• _What this task involves_: With the pictures left out, please return exactly the line holding "python -m venv venv" and each following line until the entries end.

• _Materials provided_:

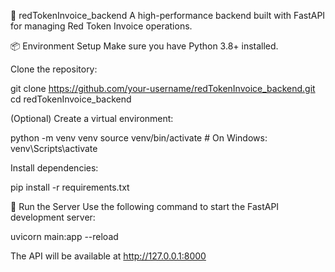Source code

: 🔴 redTokenInvoice_backend
A high-performance backend built with FastAPI for managing Red Token Invoice operations.

📦 Environment Setup
Make sure you have Python 3.8+ installed.

Clone the repository:

git clone https://github.com/your-username/redTokenInvoice_backend.git
cd redTokenInvoice_backend

(Optional) Create a virtual environment:

python -m venv venv
source venv/bin/activate  # On Windows: venv\Scripts\activate

Install dependencies:

pip install -r requirements.txt

🚀 Run the Server
Use the following command to start the FastAPI development server:

uvicorn main:app --reload

The API will be available at http://127.0.0.1:8000
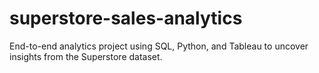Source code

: # superstore-sales-analytics
End-to-end analytics project using SQL, Python, and Tableau to uncover insights from the Superstore dataset.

• _Exercise result_:
python -m venv venv
source venv/bin/activate  # On Windows: venv\Scripts\activate

Install dependencies:

pip install -r requirements.txt

🚀 Run the Server
Use the following command to start the FastAPI development server:

uvicorn main:app --reload

The API will be available at http://127.0.0.1:8000
Source code

: # superstore-sales-analytics
End-to-end analytics project using SQL, Python, and Tableau to uncover insights from the Superstore dataset.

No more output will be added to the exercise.